There are several different forms of psoriasis:
· Plaque psoriasis: Red, scaly areas on the arms, legs, chest, back, abdomen, and scalp
· Guttate psoriasis: Small red, scaly dot-like areas, very common in children
· Pustular psoriasis: Redness and pustules
· Inverse psoriasis: Red areas in the creases of the body, such as the underarms and groin
· Erythrodermic psoriasis: Intense redness and peeling of the skin of the entire body
There is no cure for psoriasis. There are many different types of treatments that the doctor can prescribe. These include both topical medications, oral and injectable medications, and phototherapy. Often, people with psoriasis need to try different treatments before they find ones that work for them. Regular follow-up with your dermatology provider is very important.
The following treatments, which are available over-the-counter, may be helpful:
· Bath soaks with Cutar (6-10 capfuls per bath used daily as needed) can be helpful for itching and redness.
· Medicated shampoo such as:
o Salicylic acid shampoo (NeutrogenaT-Sal, DHS Sal)
o Tar shampoo (Neutrogena T-Gel, DHS Tar)
o Zinc shampoo (DHS Zinc, Head & Shoulders)
Your provider may prescribe one or several medications. Types of medications used to treat psoriasis include topical medications, phototherapy, or systemic medications. Please follow the instructions carefully! Your doctor may prescribe different medications for different parts of the body or for use on different days. If your child has had a recent infection with Streptoccus, use of an oral antibiotic may also be recommended.
- Topical medications include topical corticosteroids, topical vitamin D (calcipotriene), topical vitamin A (retinoid).
- Phototherapy may be recommended for persons with extensive psoriasis. Phototherapy is a type of ultraviolet light therapy that is given in a special booth. It is only available through a dermatologist. If appropriate, your dermatology provider may order a home phototherapy unit for you. You must limit exposure to sunlight when phototherapy is used, as you are more likely to get a sunburn.
- Excicmer laser is an office-based phototherapy procedure for persons with limited areas of psoriasis.
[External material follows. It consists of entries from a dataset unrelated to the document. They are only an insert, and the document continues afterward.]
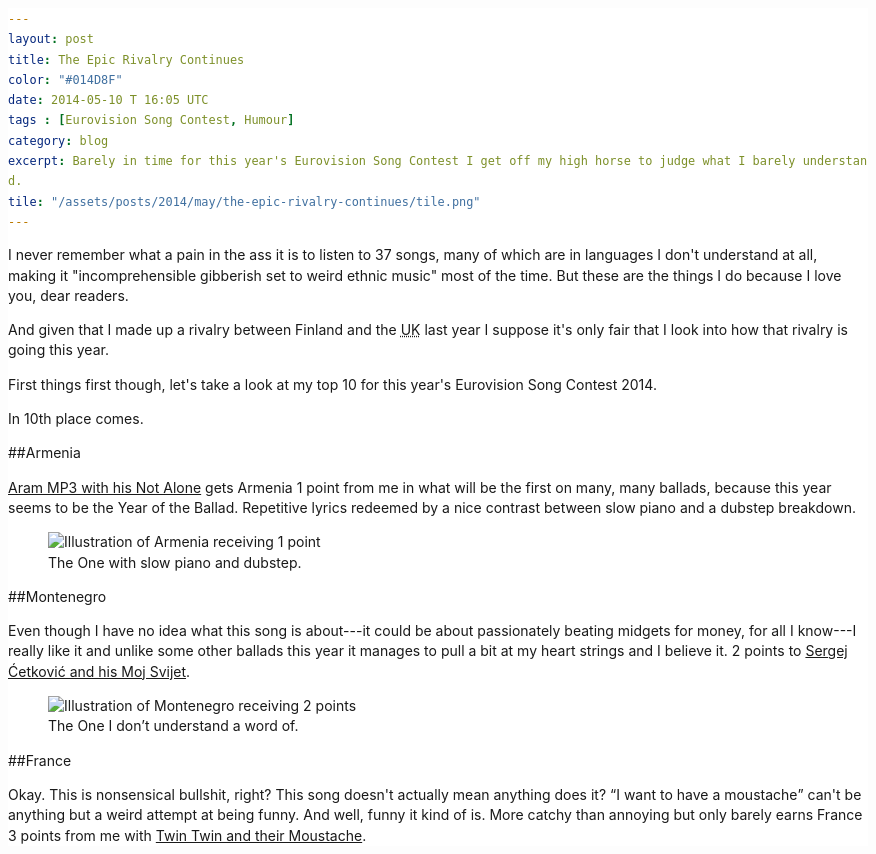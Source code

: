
 ```yaml
---
layout: post
title: The Epic Rivalry Continues
color: "#014D8F"
date: 2014-05-10 T 16:05 UTC
tags : [Eurovision Song Contest, Humour]
category: blog
excerpt: Barely in time for this year's Eurovision Song Contest I get off my high horse to judge what I barely understand.
tile: "/assets/posts/2014/may/the-epic-rivalry-continues/tile.png"
---
```

I never remember what a pain in the ass it is to listen to 37 songs, many of which are in languages I don't understand at all, making it "incomprehensible gibberish set to weird ethnic music" most of the time. But these are the things I do because I love you, dear readers.

And given that I made up a rivalry between Finland and the <abbr title="United Kingdom">UK</abbr> last year I suppose it's only fair that I look into how that rivalry is going this year.

First things first though, let's take a look at my top 10 for this year's Eurovision Song Contest 2014.

In 10th place comes.

##Armenia

[Aram MP3 with his Not Alone][armenia] gets Armenia 1 point from me in what will be the first on many, many ballads, because this year seems to be the Year of the Ballad. Repetitive lyrics redeemed by a nice contrast between slow piano and a dubstep breakdown.

<div>
<figure>
	<img class="js-lazy-load" data-original="/assets/posts/2014/may/the-epic-rivalry-continues/am-1.png" alt="Illustration of Armenia receiving 1 point">
	<figcaption>The One with slow piano and dubstep.</figcaption>
</figure>
</div>

##Montenegro

Even though I have no idea what this song is about---it could be about passionately beating midgets for money, for all I know---I really like it and unlike some other ballads this year it manages to pull a bit at my heart strings and I believe it. 2 points to [Sergej Ćetković and his Moj Svijet][montenegro].

<div>
<figure>
	<img class="js-lazy-load" data-original="/assets/posts/2014/may/the-epic-rivalry-continues/me-2.png" alt="Illustration of Montenegro receiving 2 points">
	<figcaption>The One I don’t understand a word of.</figcaption>
</figure>
</div>

##France

Okay. This is nonsensical bullshit, right? This song doesn't actually mean anything does it? <q>I want to have a moustache</q> can't be anything but a weird attempt at being funny. And well, funny it kind of is. More catchy than annoying but only barely earns France 3 points from me with [Twin Twin and their Moustache][france].


[armenia]: https://www.youtube.com/watch?v=ChkJpnOgIwQ
[montenegro]: https://www.youtube.com/watch?v=Xym7CQFFTOU
[france]: https://www.youtube.com/watch?v=hWJFfnHNOWI
[greece]: https://www.youtube.com/watch?v=yTYHUSXqzSg
[ireland]: https://www.youtube.com/watch?v=Qo8P-5w5fA0
[denmark]: https://www.youtube.com/watch?v=fn8DzOcpQas
[finland]: https://www.youtube.com/watch?v=a-NSVFBKU-4
[slovenia]: https://www.youtube.com/watch?v=ZMpNkCOMaGU
[austria]: https://www.youtube.com/watch?v=ToqNa0rqUtY
[macedonia]: https://www.youtube.com/watch?v=OyY6Rwys7kE
[sweden]: https://www.youtube.com/watch?v=Aj7f70fsjB0
[belarus]: https://www.youtube.com/watch?v=0Qe7YmYgowM
[iceland]: https://www.youtube.com/watch?v=V5ZG378DH1c
[poland]: https://www.youtube.com/watch?v=syMhJMmGEIc
[san marino]: https://www.youtube.com/watch?v=vt_3yms1PcM
[ukraine]: https://www.youtube.com/watch?v=h5DhH0jWyfk
[uk]: https://www.youtube.com/watch?v=-wFUPCkmlOo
It delivers ultraviolet light to selected areas of skin. Protection from sunlight is important if you are receiving excimer laser therapy as you are more likely to get a sunburn.
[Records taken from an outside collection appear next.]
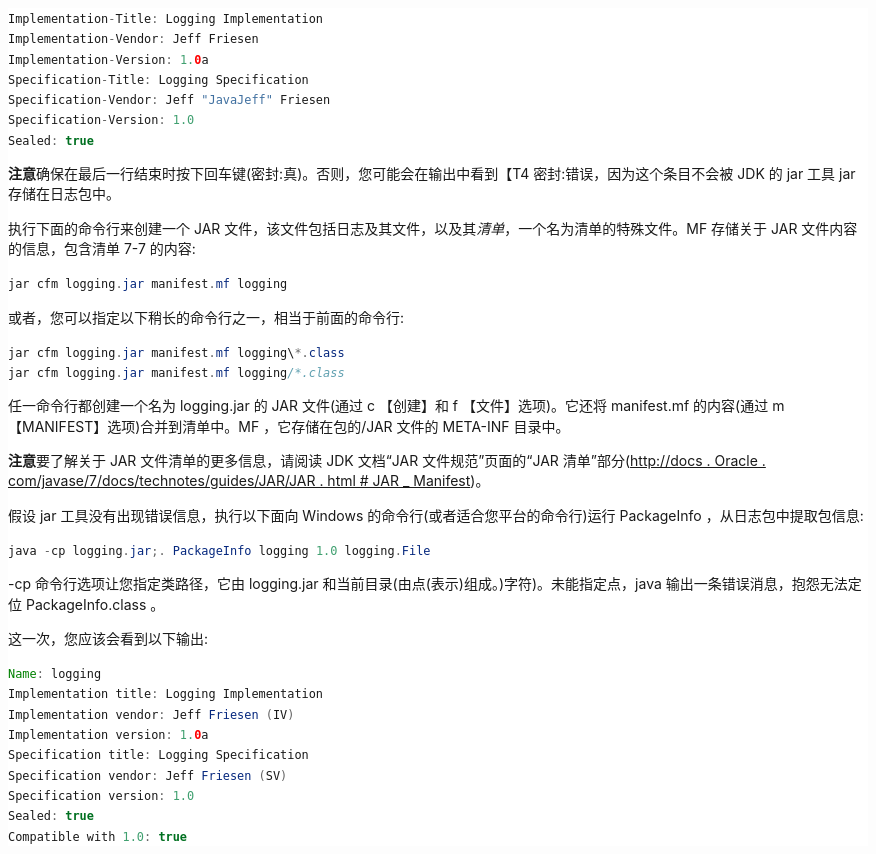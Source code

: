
 ```java
Implementation-Title: Logging Implementation
Implementation-Vendor: Jeff Friesen
Implementation-Version: 1.0a
Specification-Title: Logging Specification
Specification-Vendor: Jeff "JavaJeff" Friesen
Specification-Version: 1.0
Sealed: true

```

**注意**确保在最后一行结束时按下回车键(密封:真)。否则，您可能会在输出中看到【T4 密封:错误，因为这个条目不会被 JDK 的 jar 工具 jar 存储在日志包中。

执行下面的命令行来创建一个 JAR 文件，该文件包括日志及其文件，以及其*清单*，一个名为清单的特殊文件。MF 存储关于 JAR 文件内容的信息，包含清单 7-7 的内容:

```java
jar cfm logging.jar manifest.mf logging

```

或者，您可以指定以下稍长的命令行之一，相当于前面的命令行:

```java
jar cfm logging.jar manifest.mf logging\*.class
jar cfm logging.jar manifest.mf logging/*.class

```

任一命令行都创建一个名为 logging.jar 的 JAR 文件(通过 c 【创建】和 f 【文件】选项)。它还将 manifest.mf 的内容(通过 m【MANIFEST】选项)合并到清单中。MF ，它存储在包的/JAR 文件的 META-INF 目录中。

**注意**要了解关于 JAR 文件清单的更多信息，请阅读 JDK 文档“JAR 文件规范”页面的“JAR 清单”部分([http://docs . Oracle . com/javase/7/docs/technotes/guides/JAR/JAR . html # JAR _ Manifest](http://docs.oracle.com/javase/7/docs/technotes/guides/jar/jar.html#JAR_Manifest))。

假设 jar 工具没有出现错误信息，执行以下面向 Windows 的命令行(或者适合您平台的命令行)运行 PackageInfo ，从日志包中提取包信息:

```java
java -cp logging.jar;. PackageInfo logging 1.0 logging.File

```

-cp 命令行选项让您指定类路径，它由 logging.jar 和当前目录(由点(表示)组成。)字符)。未能指定点，java 输出一条错误消息，抱怨无法定位 PackageInfo.class 。

这一次，您应该会看到以下输出:

```java
Name: logging
Implementation title: Logging Implementation
Implementation vendor: Jeff Friesen (IV)
Implementation version: 1.0a
Specification title: Logging Specification
Specification vendor: Jeff Friesen (SV)
Specification version: 1.0
Sealed: true
Compatible with 1.0: true

```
- Systemic therapy such as apremilast (Otezla), etanercept (Enbrel), adalimumab (Humira), ustekinumab (Stelara), secukinumab (Cosentyx), ixekizumab (Taltz), isotretinoin, acetretin, methotrexate, or cyclosporine may be recommended. It is extremely important that you take these medications exactly as prescribed. Periodic blood tests may be required and are very important. These medications may make you/your child more likely to get sick with an infection or to develop potentially serious side effects, so you must notify the office as well as you/your child’s primary care provider if you/your child develops a fever, appears ill, or develops new symptoms that may be medication-related.
It is very important that you keep your follow-up appointments so that your dermatology provider may evaluate the effectiveness of treatment, determine if any side effects are occurring, and make changes to the treatment as indicted.